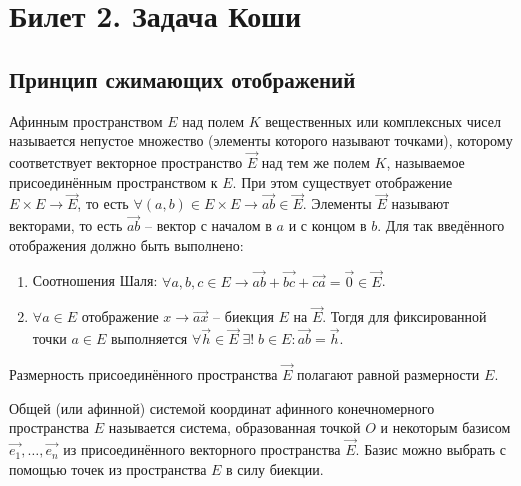\section{Билет 2. Задача Коши}
\subsection{Принцип сжимающих отображений}

\begin{definition}
	Афинным пространством $E$ над полем $K$ вещественных или комплексных чисел называется непустое множество (элементы которого называют точками), которому соответствует векторное пространство $\overrightarrow{E}$ над тем же полем $K$, называемое присоединённым пространством к $E$. При этом существует отображение $E \times E \longrightarrow \overrightarrow{E}$, то есть $\forall (a, b) \in E \times E \longrightarrow \overrightarrow{ab} \in \overrightarrow{E}$. Элементы $\overrightarrow{E}$ называют векторами, то есть $\overrightarrow{ab}$ -- вектор с началом в $a$ и с концом в $b$. Для так введённого отображения должно быть выполнено:
	\begin{enumerate}
		\item Соотношения Шаля: $\forall a, b, c \in E \rightarrow \overrightarrow{ab} + \overrightarrow{bc} + \overrightarrow{ca} = \overrightarrow{0} \in \overrightarrow{E}$.
  		\item $\forall a \in E $ отображение $x \rightarrow \overrightarrow{ax}$ -- биекция $E$ на $\overrightarrow{E}$. Тогдя для фиксированной точки $a \in E$ выполняется $\forall \overrightarrow{h} \in \overrightarrow{E} \; \exists! \; b \in E: \overrightarrow{ab} = \overrightarrow{h}$.
	\end{enumerate}
	
	Размерность присоединённого пространства $\overrightarrow{E}$ полагают равной размерности $E$.
\end{definition}

\begin{definition}
	Общей (или афинной) системой координат афинного конечномерного пространства $E$ называется система, образованная точкой $O$ и некоторым базисом $\overrightarrow{e_1}, \dots, \overrightarrow{e_n}$ из присоединённого векторного пространства $\overrightarrow{E}$. Базис можно выбрать с помощью точек из пространства $E$ в силу биекции.
\end{definition}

▶ **TASK ITEM**
Word for word, return the material above; the pictures stay out.

▶ **TASK SOLUTION**
\section{Билет 2. Задача Коши}
\subsection{Принцип сжимающих отображений}

\begin{definition}
	Афинным пространством $E$ над полем $K$ вещественных или комплексных чисел называется непустое множество (элементы которого называют точками), которому соответствует векторное пространство $\overrightarrow{E}$ над тем же полем $K$, называемое присоединённым пространством к $E$. При этом существует отображение $E \times E \longrightarrow \overrightarrow{E}$, то есть $\forall (a, b) \in E \times E \longrightarrow \overrightarrow{ab} \in \overrightarrow{E}$. Элементы $\overrightarrow{E}$ называют векторами, то есть $\overrightarrow{ab}$ -- вектор с началом в $a$ и с концом в $b$. Для так введённого отображения должно быть выполнено:
	\begin{enumerate}
		\item Соотношения Шаля: $\forall a, b, c \in E \rightarrow \overrightarrow{ab} + \overrightarrow{bc} + \overrightarrow{ca} = \overrightarrow{0} \in \overrightarrow{E}$.
  		\item $\forall a \in E $ отображение $x \rightarrow \overrightarrow{ax}$ -- биекция $E$ на $\overrightarrow{E}$. Тогдя для фиксированной точки $a \in E$ выполняется $\forall \overrightarrow{h} \in \overrightarrow{E} \; \exists! \; b \in E: \overrightarrow{ab} = \overrightarrow{h}$.
	\end{enumerate}
	
	Размерность присоединённого пространства $\overrightarrow{E}$ полагают равной размерности $E$.
\end{definition}

\begin{definition}
	Общей (или афинной) системой координат афинного конечномерного пространства $E$ называется система, образованная точкой $O$ и некоторым базисом $\overrightarrow{e_1}, \dots, \overrightarrow{e_n}$ из присоединённого векторного пространства $\overrightarrow{E}$. Базис можно выбрать с помощью точек из пространства $E$ в силу биекции.
\end{definition}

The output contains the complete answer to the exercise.